Hurricane Beryl, a catastrophic Category 5 storm at the time of this report, is barreling towards Jamaica after leaving a trail of destruction across several Caribbean islands. The hurricane, which has already claimed at least 2 lives, is expected to bring life-threatening winds and storm surge to Jamaica on Wednesday before potentially impacting the Cayman Islands on Thursday.

Beryl’s rapid intensification has shattered records, making it the earliest Category 5 hurricane in the Atlantic and only the second such powerful storm recorded in July. Climate experts attribute this unprecedented strength to abnormally warm ocean temperatures driven by climate change.

The storm’s devastating passage through Grenada on Monday left the island in ruins, with nearly all residents losing power and phone service. Prime Minister Dickon Mitchell reported that the island of Carriacou was “flattened” in just half an hour.

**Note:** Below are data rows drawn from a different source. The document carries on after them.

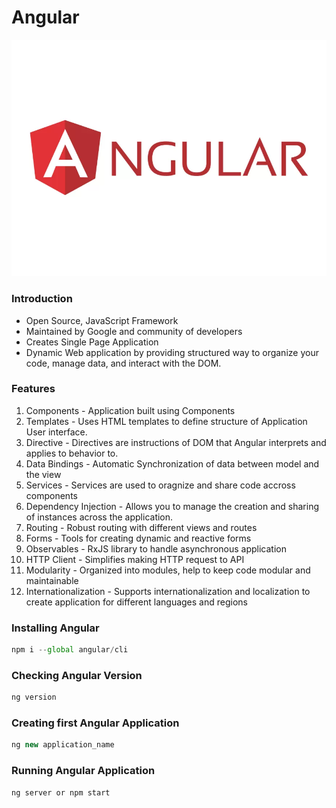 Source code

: # Angular

![Example Image](./images/angular-logo.webp)

### Introduction

- Open Source, JavaScript Framework
- Maintained by Google and community of developers
- Creates Single Page Application
- Dynamic Web application by providing structured way to organize your code, manage data, and interact with the DOM.

### Features

1. Components - Application built using Components
2. Templates - Uses HTML templates to define structure of Application User interface.
3. Directive - Directives are instructions of DOM that Angular interprets and applies to behavior to.
4. Data Bindings - Automatic Synchronization of data between model and the view
5. Services - Services are used to oragnize and share code accross components
6. Dependency Injection - Allows you to manage the creation and sharing of instances across the application.
7. Routing - Robust routing with different views and routes
8. Forms - Tools for creating dynamic and reactive forms
9. Observables - RxJS library to handle asynchronous application
10. HTTP Client - Simplifies making HTTP request to API
11. Modularity - Organized into modules, help to keep code modular and maintainable
12. Internationalization - Supports internationalization and localization to create application for different languages and regions

### Installing Angular

```js
npm i --global angular/cli
```

### Checking Angular Version

```js
ng version
```

### Creating first Angular Application

```js
ng new application_name
```

### Running Angular Application

```js
ng server or npm start
```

Neighboring St. Vincent and the Grenadines also suffered extensive damage, with Prime Minister Ralph Gonsalves describing a path of “immense destruction, pain, and suffering.” Reports indicate that about 90% of homes on Union Island are damaged or destroyed, while hundreds more buildings, including schools and churches, sustained severe damage across St. Vincent.

Storm surge reached the islands of Saint Lucia and Barbados as well, leaving coastal communities under water. The fishing industry in these islands have suffered a significant blow with several vessels damages and sunk due to storm surge. 

As Beryl approaches Jamaica, authorities have issued a hurricane warning for the island.

Residents are bracing for hurricane-force winds, storm surge of up to 5 feet above normal tide levels, and rainfall totals of 4 to 8 inches, with isolated areas potentially receiving up to 12 inches.

The southern coasts of Haiti and the Dominican Republic are under tropical storm warnings, with conditions expected to deteriorate starting Tuesday. Storm surge and heavy rainfall are also anticipated in these areas.

As Hurricane Beryl continues its path through the Caribbean, meteorologists and climate scientists point to its unprecedented strength as a troubling indicator of the impact of climate change on tropical cyclones. The storm’s ability to rapidly intensify so early in the hurricane season has raised concerns about the potential for more frequent and severe storms in the future.